[Opening MATERIALS PROVIDED section]

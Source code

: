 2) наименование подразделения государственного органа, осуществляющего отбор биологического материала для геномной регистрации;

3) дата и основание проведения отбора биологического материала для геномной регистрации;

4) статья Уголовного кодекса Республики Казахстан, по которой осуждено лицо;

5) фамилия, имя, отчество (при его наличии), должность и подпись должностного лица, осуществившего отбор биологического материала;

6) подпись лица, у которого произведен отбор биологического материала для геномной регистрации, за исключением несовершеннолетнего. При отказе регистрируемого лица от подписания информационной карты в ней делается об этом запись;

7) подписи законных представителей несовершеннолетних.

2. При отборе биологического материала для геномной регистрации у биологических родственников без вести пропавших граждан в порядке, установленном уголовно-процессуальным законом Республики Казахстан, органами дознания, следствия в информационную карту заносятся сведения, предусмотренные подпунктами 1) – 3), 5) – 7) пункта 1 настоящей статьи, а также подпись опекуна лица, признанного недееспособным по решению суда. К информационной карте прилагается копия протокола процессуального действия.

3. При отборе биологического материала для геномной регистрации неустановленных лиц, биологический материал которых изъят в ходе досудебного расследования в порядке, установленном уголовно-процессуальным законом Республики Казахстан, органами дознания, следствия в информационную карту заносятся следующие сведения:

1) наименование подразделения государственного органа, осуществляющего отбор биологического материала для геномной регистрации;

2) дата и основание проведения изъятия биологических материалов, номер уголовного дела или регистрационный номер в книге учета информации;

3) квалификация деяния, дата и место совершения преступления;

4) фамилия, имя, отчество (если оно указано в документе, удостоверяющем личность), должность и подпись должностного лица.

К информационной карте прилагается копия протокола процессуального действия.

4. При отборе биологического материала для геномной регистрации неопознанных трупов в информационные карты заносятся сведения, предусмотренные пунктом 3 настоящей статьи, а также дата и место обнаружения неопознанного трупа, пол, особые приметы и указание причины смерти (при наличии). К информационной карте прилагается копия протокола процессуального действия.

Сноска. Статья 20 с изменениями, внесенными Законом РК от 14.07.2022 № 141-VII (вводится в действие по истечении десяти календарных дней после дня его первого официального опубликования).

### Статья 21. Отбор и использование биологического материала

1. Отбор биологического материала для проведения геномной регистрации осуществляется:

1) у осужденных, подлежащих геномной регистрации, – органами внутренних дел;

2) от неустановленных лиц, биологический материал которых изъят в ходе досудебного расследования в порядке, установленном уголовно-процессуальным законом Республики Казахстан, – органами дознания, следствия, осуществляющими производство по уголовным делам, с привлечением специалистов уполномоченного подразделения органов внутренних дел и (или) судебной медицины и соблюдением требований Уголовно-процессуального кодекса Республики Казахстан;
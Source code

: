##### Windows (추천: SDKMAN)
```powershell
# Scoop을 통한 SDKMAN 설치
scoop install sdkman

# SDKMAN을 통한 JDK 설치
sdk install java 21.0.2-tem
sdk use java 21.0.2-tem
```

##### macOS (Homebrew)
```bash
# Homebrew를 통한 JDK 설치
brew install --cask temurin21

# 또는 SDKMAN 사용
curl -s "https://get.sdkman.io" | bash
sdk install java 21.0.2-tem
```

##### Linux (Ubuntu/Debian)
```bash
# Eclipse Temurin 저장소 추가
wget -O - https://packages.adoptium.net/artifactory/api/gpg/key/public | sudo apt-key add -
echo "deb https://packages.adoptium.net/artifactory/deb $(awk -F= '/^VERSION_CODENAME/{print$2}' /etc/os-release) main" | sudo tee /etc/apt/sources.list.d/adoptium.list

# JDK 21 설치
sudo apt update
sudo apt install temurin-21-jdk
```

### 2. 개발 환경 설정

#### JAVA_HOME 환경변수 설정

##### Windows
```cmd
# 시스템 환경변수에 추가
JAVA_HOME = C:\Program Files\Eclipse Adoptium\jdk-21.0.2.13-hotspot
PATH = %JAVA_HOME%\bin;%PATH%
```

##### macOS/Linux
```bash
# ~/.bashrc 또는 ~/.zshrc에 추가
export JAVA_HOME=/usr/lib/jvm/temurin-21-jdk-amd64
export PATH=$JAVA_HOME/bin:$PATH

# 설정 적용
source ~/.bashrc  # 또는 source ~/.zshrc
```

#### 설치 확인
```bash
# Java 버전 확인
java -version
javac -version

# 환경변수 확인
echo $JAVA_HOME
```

[Closing MATERIALS PROVIDED section]

In the data, how many lines include the string "packages"? Reply with only that number.

* RESULT OF THIS TASK: 2